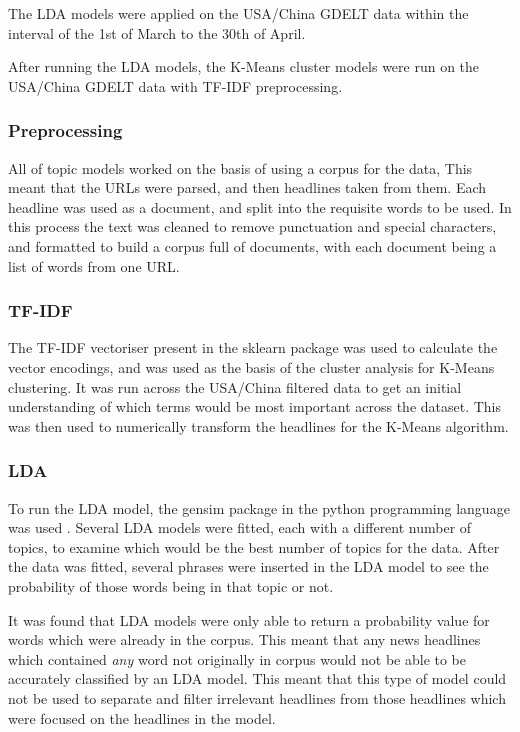 The LDA models were applied on the USA/China GDELT data within the interval of the 1st of March to the 30th of April. 

After running the LDA models, the K-Means cluster models were run on the USA/China GDELT data with TF-IDF preprocessing.

\subsubsection{Preprocessing}
All of topic models worked on the basis of using a corpus for the data, This meant that the URLs were parsed, and then headlines taken from them. Each headline was used as a document, and split into the requisite words to be used. In this process the text was cleaned to remove punctuation and special characters, and formatted to build a corpus full of documents, with each document being a list of words from one URL. 
\subsubsection{TF-IDF}
The TF-IDF vectoriser present in the sklearn package was used to calculate the vector encodings, and was used as the basis of the cluster analysis for K-Means clustering. It was run across the USA/China filtered data to get an initial understanding of which terms would be most important across the dataset. This was then used to numerically transform the headlines for the K-Means algorithm. 

\subsubsection{LDA}
To run the LDA model, the gensim package in the python programming language was used \cite{rehurek_lrec}. Several LDA models were fitted, each with a different number of topics, to examine which would be the best number of topics for the data. After the data was fitted, several phrases were inserted in the LDA model to see the probability of those words being in that topic or not. 

It was found that LDA models were only able to return a probability value for words which were already in the corpus.  This meant that any news headlines which contained \textit{any} word not originally in corpus would not be able to be accurately classified by an LDA model. This meant that this type of model could not be used to separate and filter irrelevant headlines from those headlines which were focused on the headlines in the model.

☆ ☆ ☆ ☆ ☆ ☆ ☆

▶ _Your objective_
Working through the records, find each line containing the word "Means" and copy it.

▶ _Task response_
After running the LDA models, the K-Means cluster models were run on the USA/China GDELT data with TF-IDF preprocessing.
The TF-IDF vectoriser present in the sklearn package was used to calculate the vector encodings, and was used as the basis of the cluster analysis for K-Means clustering. It was run across the USA/China filtered data to get an initial understanding of which terms would be most important across the dataset. This was then used to numerically transform the headlines for the K-Means algorithm. 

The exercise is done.